Так было и бывает, я думаю, с огромным большинством людей. Я говорю о людях нашего образования, говорю о людях, правдивых с самими собою, а не о тех, которые самый предмет веры делают средством для достижения каких бы то ни было временных целей. (Эти люди – самые коренные неверующие, потому что если вера для них – средство для достижения каких-нибудь житейских целей, то это уж наверно не вера.) Эти люди нашего образования находятся в том положении, что свет знания и жизни растопил искусственное здание, и они или уже заметили это и освободили место, или еще не заметили этого.

Сообщенное мне с детства вероучение исчезло во мне так же, как и в других, с той только разницей, что так как я очень рано стал много читать и думать, то мое отречение от вероучения очень рано стало сознательным. Я с шестнадцати лет перестал становиться на молитву и перестал по собственному побуждению ходить в церковь и говеть. Я перестал верить в то, что мне было сообщено с детства, но я верил во что-то. Во что я верил, я никак бы не мог сказать. Верил я и в бога, или, скорее, я не отрицал бога, но какого бога, я бы не мог сказать; не отрицал я и Христа и его учение, но в чем было его учение, я тоже не мог бы сказать.
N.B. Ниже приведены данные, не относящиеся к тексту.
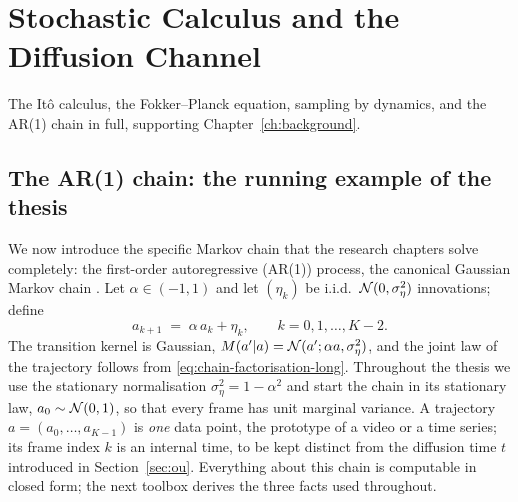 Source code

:\chapter{Stochastic Calculus and the Diffusion Channel}
\label{app:stochastic}

The It\^o calculus, the Fokker--Planck equation, sampling by dynamics, and the
AR(1) chain in full, supporting Chapter~\ref{ch:background}.

\section{The AR(1) chain: the running example of the thesis}\label{sec:ar1}

We now introduce the specific Markov chain that the research chapters
solve completely: the first-order autoregressive (AR(1)) process, the
canonical Gaussian Markov chain \citep{brockwell1991time}. Let
$\alpha \in (-1, 1)$ and let $(\eta_k)$ be i.i.d.\
$\Nd(0, \sigma_\eta^2)$ innovations; define
\begin{equation}
  a_{k+1} \;=\; \alpha\, a_k + \eta_k ,
  \qquad k = 0, 1, \dots, K-2 .
  \label{eq:ar1-long}
\end{equation}
The transition kernel is Gaussian,
$M(a' | a) = \Nd(a'; \alpha a, \sigma_\eta^2)$, and the joint law of the
trajectory follows from \eqref{eq:chain-factorisation-long}. Throughout the
thesis we use the stationary normalisation
$\sigma_\eta^2 = 1 - \alpha^2$ and start the chain in its stationary law,
$a_0 \sim \Nd(0,1)$, so that every frame has unit marginal variance. A
trajectory $a = (a_0, \dots, a_{K-1})$ is \emph{one} data point, the
prototype of a video or a time series; its frame index $k$ is an internal
time, to be kept distinct from the diffusion time $t$ introduced in
Section~\ref{sec:ou}. Everything about this chain is computable in closed
form; the next toolbox derives the three facts used throughout.

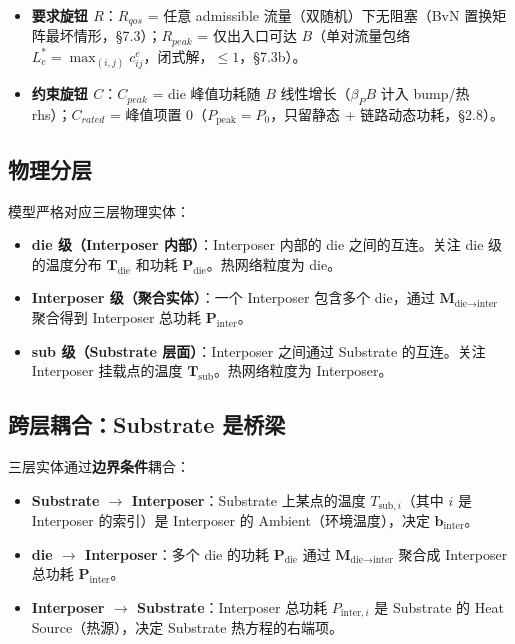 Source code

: \documentclass[11pt]{article}
\newcommand{\bv}{\mathbf}
\begin{document}
\begin{itemize}
\item \textbf{要求旋钮 $R$}：$R_{qos}$ = 任意 admissible 流量（双随机）下无阻塞（BvN 置换矩阵最坏情形，§7.3）；$R_{peak}$ = 仅出入口可达 $B$（单对流量包络 $L_e^{*} = \max_{(i,j)} c_{ij}^{e}$，闭式解，$\le 1$，§7.3b）。
\item \textbf{约束旋钮 $C$}：$C_{peak}$ = die 峰值功耗随 $B$ 线性增长（$\beta_P B$ 计入 bump/热 rhs）；$C_{rated}$ = 峰值项置 0（$P_{\text{peak}} = P_0$，只留静态 + 链路动态功耗，§2.8）。
\end{itemize}

\subsection{物理分层}

模型严格对应三层物理实体：
\begin{itemize}
\item \textbf{die 级（Interposer 内部）}：Interposer 内部的 die 之间的互连。关注 die 级的温度分布 $\bv{T}_{\text{die}}$ 和功耗 $\bv{P}_{\text{die}}$。热网络粒度为 die。
\item \textbf{Interposer 级（聚合实体）}：一个 Interposer 包含多个 die，通过 $\bv{M}_{\text{die} \to \text{inter}}$ 聚合得到 Interposer 总功耗 $\bv{P}_{\text{inter}}$。
\item \textbf{sub 级（Substrate 层面）}：Interposer 之间通过 Substrate 的互连。关注 Interposer 挂载点的温度 $\bv{T}_{\text{sub}}$。热网络粒度为 Interposer。
\end{itemize}

\subsection{跨层耦合：Substrate 是桥梁}

三层实体通过\textbf{边界条件}耦合：
\begin{itemize}
\item \textbf{Substrate $\to$ Interposer}：Substrate 上某点的温度 $T_{\text{sub},i}$（其中 $i$ 是 Interposer 的索引）是 Interposer 的 Ambient（环境温度），决定 $\bv{b}_{\text{inter}}$。
\item \textbf{die $\to$ Interposer}：多个 die 的功耗 $\bv{P}_{\text{die}}$ 通过 $\bv{M}_{\text{die} \to \text{inter}}$ 聚合成 Interposer 总功耗 $\bv{P}_{\text{inter}}$。
\item \textbf{Interposer $\to$ Substrate}：Interposer 总功耗 $P_{\text{inter},i}$ 是 Substrate 的 Heat Source（热源），决定 Substrate 热方程的右端项。
\end{itemize}
\end{document}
Теперь, вспоминая то время, я вижу ясно, что вера моя – то, что, кроме животных инстинктов, двигало моею жизнью, – единственная истинная вера моя в то время была вера в совершенствование. Но в чем было совершенствование и какая была цель его, я бы не мог сказать. Я старался совершенствовать себя умственно – я учился всему, чему мог и на что наталкивала меня жизнь; я старался совершенствовать свою волю – составлял себе правила, которым старался следовать; совершенствовал себя физически, всякими упражнениями изощряя силу и ловкость и всякими лишениями приучая себя к выносливости и терпению. И все это я считал совершенствованием. Началом всего было, разумеется, нравственное совершенствование, но скоро оно подменялось совершенствованием вообще, т. е. желанием быть лучше не перед самим собою или перед богом, а желанием быть лучше перед другими людьми. И очень скоро это стремление быть лучше перед людьми подменилось желанием быть сильнее других людей, т. е. славнее, важнее, богаче других.

II

Когда-нибудь я расскажу историю моей жизни – и трогательную и поучительную в эти десять лет моей молодости. Думаю, что многие и многие испытали то же. Я всею душой желал быть хорошим; но я был молод, у меня были страсти, а я был один, совершенно один, когда искал хорошего. Всякий раз, когда я пытался выказывать то, что составляло самые задушевные мои желания: то, что я хочу быть нравственно хорошим, я встречал презрение и насмешки; а как только я предавался гадким страстям, меня хвалили и поощряли. Честолюбие, властолюбие, корыстолюбие, любострастие, гордость, гнев, месть – все это уважалось. Отдаваясь этим страстям, я становился похож на большого, и я чувствовал, что мною довольны. Добрая тетушка моя, чистейшее существо, с которой я жил, всегда говорила мне, что она ничего не желала бы так для меня, как того, чтоб я имел связь с замужнею женщиной: «Rien ne forme un jeune homme comme une liaison avec unt femme comme il faut»;[1] еще другого счастия она желала мне – того, чтоб я был адъютантом, и лучше всего у государя; и самого большого счастья – того, чтоб я женился на очень богатой девушке и чтоб у меня, вследствие этой женитьбы, было как можно больше рабов.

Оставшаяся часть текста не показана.